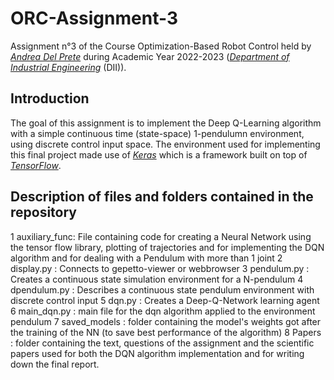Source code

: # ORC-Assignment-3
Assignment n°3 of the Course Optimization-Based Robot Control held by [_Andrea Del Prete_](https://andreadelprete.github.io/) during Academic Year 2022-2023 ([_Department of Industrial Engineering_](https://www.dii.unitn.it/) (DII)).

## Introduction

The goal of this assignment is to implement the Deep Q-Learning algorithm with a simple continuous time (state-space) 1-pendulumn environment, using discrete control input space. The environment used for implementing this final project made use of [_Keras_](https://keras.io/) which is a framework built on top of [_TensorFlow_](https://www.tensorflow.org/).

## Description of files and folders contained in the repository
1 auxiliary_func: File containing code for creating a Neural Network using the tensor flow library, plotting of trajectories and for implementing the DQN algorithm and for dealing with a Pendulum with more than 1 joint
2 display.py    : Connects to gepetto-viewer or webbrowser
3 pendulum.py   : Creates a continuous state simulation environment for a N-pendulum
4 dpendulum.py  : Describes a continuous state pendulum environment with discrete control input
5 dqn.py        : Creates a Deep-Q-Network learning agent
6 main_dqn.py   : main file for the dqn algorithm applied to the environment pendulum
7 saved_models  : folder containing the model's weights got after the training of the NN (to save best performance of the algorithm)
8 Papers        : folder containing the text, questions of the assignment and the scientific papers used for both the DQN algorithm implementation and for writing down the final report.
◆ ◆ ◆
-- WORK TO COMPLETE --
With the pictures omitted, set down each line exactly, starting at the first line of the records above and ending with the line that contains "## Description of".

-- SOLUTION FOR THIS PROBLEM --
Source code

: # ORC-Assignment-3
Assignment n°3 of the Course Optimization-Based Robot Control held by [_Andrea Del Prete_](https://andreadelprete.github.io/) during Academic Year 2022-2023 ([_Department of Industrial Engineering_](https://www.dii.unitn.it/) (DII)).

## Introduction

The goal of this assignment is to implement the Deep Q-Learning algorithm with a simple continuous time (state-space) 1-pendulumn environment, using discrete control input space. The environment used for implementing this final project made use of [_Keras_](https://keras.io/) which is a framework built on top of [_TensorFlow_](https://www.tensorflow.org/).

## Description of files and folders contained in the repository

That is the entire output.